__Input records__
========

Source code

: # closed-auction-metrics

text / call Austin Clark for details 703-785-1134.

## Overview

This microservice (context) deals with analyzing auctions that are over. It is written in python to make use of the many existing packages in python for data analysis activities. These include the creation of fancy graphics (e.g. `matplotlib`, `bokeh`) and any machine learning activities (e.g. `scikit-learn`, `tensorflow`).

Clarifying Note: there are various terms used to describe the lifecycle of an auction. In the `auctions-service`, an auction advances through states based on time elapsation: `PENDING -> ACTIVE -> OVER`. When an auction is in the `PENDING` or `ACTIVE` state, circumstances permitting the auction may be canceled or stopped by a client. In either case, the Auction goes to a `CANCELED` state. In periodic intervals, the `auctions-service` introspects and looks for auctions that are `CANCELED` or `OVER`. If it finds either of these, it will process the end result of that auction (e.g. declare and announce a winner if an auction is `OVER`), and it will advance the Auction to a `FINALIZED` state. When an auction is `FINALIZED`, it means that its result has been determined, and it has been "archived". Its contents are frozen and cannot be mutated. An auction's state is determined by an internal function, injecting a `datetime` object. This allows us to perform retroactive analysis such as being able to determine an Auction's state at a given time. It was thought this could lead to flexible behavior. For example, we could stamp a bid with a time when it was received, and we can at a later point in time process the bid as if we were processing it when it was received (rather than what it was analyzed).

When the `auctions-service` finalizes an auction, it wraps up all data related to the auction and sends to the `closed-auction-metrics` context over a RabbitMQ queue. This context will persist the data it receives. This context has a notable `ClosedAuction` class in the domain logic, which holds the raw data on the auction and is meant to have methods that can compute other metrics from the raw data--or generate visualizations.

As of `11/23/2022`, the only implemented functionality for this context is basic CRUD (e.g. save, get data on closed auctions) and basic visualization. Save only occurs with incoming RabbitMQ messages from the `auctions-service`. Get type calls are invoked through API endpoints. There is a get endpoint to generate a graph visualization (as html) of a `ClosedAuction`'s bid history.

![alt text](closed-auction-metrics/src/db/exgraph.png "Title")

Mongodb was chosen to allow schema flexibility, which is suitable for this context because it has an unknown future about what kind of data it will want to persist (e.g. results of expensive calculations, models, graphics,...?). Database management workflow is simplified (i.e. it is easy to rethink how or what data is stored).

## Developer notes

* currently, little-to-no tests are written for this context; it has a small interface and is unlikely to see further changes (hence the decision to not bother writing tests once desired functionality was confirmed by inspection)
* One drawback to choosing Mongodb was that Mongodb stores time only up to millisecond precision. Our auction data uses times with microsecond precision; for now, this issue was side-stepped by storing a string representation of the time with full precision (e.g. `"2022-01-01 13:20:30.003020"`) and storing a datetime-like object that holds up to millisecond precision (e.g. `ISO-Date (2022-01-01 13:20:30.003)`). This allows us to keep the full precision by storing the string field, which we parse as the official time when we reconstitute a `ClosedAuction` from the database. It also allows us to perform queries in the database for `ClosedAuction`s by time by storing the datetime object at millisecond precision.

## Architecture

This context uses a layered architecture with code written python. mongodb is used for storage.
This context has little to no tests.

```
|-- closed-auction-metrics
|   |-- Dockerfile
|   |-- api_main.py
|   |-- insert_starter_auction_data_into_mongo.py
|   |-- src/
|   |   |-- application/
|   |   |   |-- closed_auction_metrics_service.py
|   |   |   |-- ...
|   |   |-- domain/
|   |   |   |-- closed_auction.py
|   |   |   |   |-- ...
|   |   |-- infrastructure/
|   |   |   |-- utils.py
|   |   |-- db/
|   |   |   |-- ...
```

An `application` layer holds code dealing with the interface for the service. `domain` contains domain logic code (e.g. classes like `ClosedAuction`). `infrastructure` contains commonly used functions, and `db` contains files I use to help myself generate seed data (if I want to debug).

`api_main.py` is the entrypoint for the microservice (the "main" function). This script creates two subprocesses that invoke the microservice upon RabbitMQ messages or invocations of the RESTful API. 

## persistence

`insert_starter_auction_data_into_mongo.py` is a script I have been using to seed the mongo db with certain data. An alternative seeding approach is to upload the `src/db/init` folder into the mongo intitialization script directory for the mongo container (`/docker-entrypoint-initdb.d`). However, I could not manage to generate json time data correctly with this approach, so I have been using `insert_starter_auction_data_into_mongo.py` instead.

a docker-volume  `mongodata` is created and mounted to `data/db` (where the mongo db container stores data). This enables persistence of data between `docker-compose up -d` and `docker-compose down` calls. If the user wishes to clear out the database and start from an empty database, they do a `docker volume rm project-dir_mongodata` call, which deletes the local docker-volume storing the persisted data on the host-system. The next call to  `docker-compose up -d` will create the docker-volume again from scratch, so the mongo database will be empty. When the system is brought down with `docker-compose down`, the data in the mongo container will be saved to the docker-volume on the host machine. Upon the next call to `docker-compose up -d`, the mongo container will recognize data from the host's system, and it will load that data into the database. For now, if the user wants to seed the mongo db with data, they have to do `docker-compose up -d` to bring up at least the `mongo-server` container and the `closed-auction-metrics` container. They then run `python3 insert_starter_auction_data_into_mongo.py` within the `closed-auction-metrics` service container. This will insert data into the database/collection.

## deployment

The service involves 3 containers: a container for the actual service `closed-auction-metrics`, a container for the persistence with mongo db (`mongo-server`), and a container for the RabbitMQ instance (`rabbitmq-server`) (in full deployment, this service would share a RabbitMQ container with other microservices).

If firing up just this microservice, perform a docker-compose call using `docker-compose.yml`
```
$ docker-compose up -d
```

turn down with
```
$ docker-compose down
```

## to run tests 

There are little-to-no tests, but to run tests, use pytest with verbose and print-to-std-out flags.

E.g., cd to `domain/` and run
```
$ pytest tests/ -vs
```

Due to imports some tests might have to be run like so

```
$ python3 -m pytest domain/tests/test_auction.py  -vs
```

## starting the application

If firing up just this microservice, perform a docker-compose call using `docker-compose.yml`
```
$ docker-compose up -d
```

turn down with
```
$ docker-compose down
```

========

__Task to complete__
Reproduce the entries exactly, each one as given.

__The completed task__
Source code

: # closed-auction-metrics

text / call Austin Clark for details 703-785-1134.

## Overview

This microservice (context) deals with analyzing auctions that are over. It is written in python to make use of the many existing packages in python for data analysis activities. These include the creation of fancy graphics (e.g. `matplotlib`, `bokeh`) and any machine learning activities (e.g. `scikit-learn`, `tensorflow`).

Clarifying Note: there are various terms used to describe the lifecycle of an auction. In the `auctions-service`, an auction advances through states based on time elapsation: `PENDING -> ACTIVE -> OVER`. When an auction is in the `PENDING` or `ACTIVE` state, circumstances permitting the auction may be canceled or stopped by a client. In either case, the Auction goes to a `CANCELED` state. In periodic intervals, the `auctions-service` introspects and looks for auctions that are `CANCELED` or `OVER`. If it finds either of these, it will process the end result of that auction (e.g. declare and announce a winner if an auction is `OVER`), and it will advance the Auction to a `FINALIZED` state. When an auction is `FINALIZED`, it means that its result has been determined, and it has been "archived". Its contents are frozen and cannot be mutated. An auction's state is determined by an internal function, injecting a `datetime` object. This allows us to perform retroactive analysis such as being able to determine an Auction's state at a given time. It was thought this could lead to flexible behavior. For example, we could stamp a bid with a time when it was received, and we can at a later point in time process the bid as if we were processing it when it was received (rather than what it was analyzed).

When the `auctions-service` finalizes an auction, it wraps up all data related to the auction and sends to the `closed-auction-metrics` context over a RabbitMQ queue. This context will persist the data it receives. This context has a notable `ClosedAuction` class in the domain logic, which holds the raw data on the auction and is meant to have methods that can compute other metrics from the raw data--or generate visualizations.

As of `11/23/2022`, the only implemented functionality for this context is basic CRUD (e.g. save, get data on closed auctions) and basic visualization. Save only occurs with incoming RabbitMQ messages from the `auctions-service`. Get type calls are invoked through API endpoints. There is a get endpoint to generate a graph visualization (as html) of a `ClosedAuction`'s bid history.

![alt text](closed-auction-metrics/src/db/exgraph.png "Title")

Mongodb was chosen to allow schema flexibility, which is suitable for this context because it has an unknown future about what kind of data it will want to persist (e.g. results of expensive calculations, models, graphics,...?). Database management workflow is simplified (i.e. it is easy to rethink how or what data is stored).

## Developer notes

* currently, little-to-no tests are written for this context; it has a small interface and is unlikely to see further changes (hence the decision to not bother writing tests once desired functionality was confirmed by inspection)
* One drawback to choosing Mongodb was that Mongodb stores time only up to millisecond precision. Our auction data uses times with microsecond precision; for now, this issue was side-stepped by storing a string representation of the time with full precision (e.g. `"2022-01-01 13:20:30.003020"`) and storing a datetime-like object that holds up to millisecond precision (e.g. `ISO-Date (2022-01-01 13:20:30.003)`). This allows us to keep the full precision by storing the string field, which we parse as the official time when we reconstitute a `ClosedAuction` from the database. It also allows us to perform queries in the database for `ClosedAuction`s by time by storing the datetime object at millisecond precision.

## Architecture

This context uses a layered architecture with code written python. mongodb is used for storage.
This context has little to no tests.

```
|-- closed-auction-metrics
|   |-- Dockerfile
|   |-- api_main.py
|   |-- insert_starter_auction_data_into_mongo.py
|   |-- src/
|   |   |-- application/
|   |   |   |-- closed_auction_metrics_service.py
|   |   |   |-- ...
|   |   |-- domain/
|   |   |   |-- closed_auction.py
|   |   |   |   |-- ...
|   |   |-- infrastructure/
|   |   |   |-- utils.py
|   |   |-- db/
|   |   |   |-- ...
```

An `application` layer holds code dealing with the interface for the service. `domain` contains domain logic code (e.g. classes like `ClosedAuction`). `infrastructure` contains commonly used functions, and `db` contains files I use to help myself generate seed data (if I want to debug).

`api_main.py` is the entrypoint for the microservice (the "main" function). This script creates two subprocesses that invoke the microservice upon RabbitMQ messages or invocations of the RESTful API. 

## persistence

`insert_starter_auction_data_into_mongo.py` is a script I have been using to seed the mongo db with certain data. An alternative seeding approach is to upload the `src/db/init` folder into the mongo intitialization script directory for the mongo container (`/docker-entrypoint-initdb.d`). However, I could not manage to generate json time data correctly with this approach, so I have been using `insert_starter_auction_data_into_mongo.py` instead.

a docker-volume  `mongodata` is created and mounted to `data/db` (where the mongo db container stores data). This enables persistence of data between `docker-compose up -d` and `docker-compose down` calls. If the user wishes to clear out the database and start from an empty database, they do a `docker volume rm project-dir_mongodata` call, which deletes the local docker-volume storing the persisted data on the host-system. The next call to  `docker-compose up -d` will create the docker-volume again from scratch, so the mongo database will be empty. When the system is brought down with `docker-compose down`, the data in the mongo container will be saved to the docker-volume on the host machine. Upon the next call to `docker-compose up -d`, the mongo container will recognize data from the host's system, and it will load that data into the database. For now, if the user wants to seed the mongo db with data, they have to do `docker-compose up -d` to bring up at least the `mongo-server` container and the `closed-auction-metrics` container. They then run `python3 insert_starter_auction_data_into_mongo.py` within the `closed-auction-metrics` service container. This will insert data into the database/collection.

## deployment

The service involves 3 containers: a container for the actual service `closed-auction-metrics`, a container for the persistence with mongo db (`mongo-server`), and a container for the RabbitMQ instance (`rabbitmq-server`) (in full deployment, this service would share a RabbitMQ container with other microservices).

If firing up just this microservice, perform a docker-compose call using `docker-compose.yml`
```
$ docker-compose up -d
```

turn down with
```
$ docker-compose down
```

## to run tests 

There are little-to-no tests, but to run tests, use pytest with verbose and print-to-std-out flags.

E.g., cd to `domain/` and run
```
$ pytest tests/ -vs
```

Due to imports some tests might have to be run like so

```
$ python3 -m pytest domain/tests/test_auction.py  -vs
```

## starting the application

If firing up just this microservice, perform a docker-compose call using `docker-compose.yml`
```
$ docker-compose up -d
```

turn down with
```
$ docker-compose down
```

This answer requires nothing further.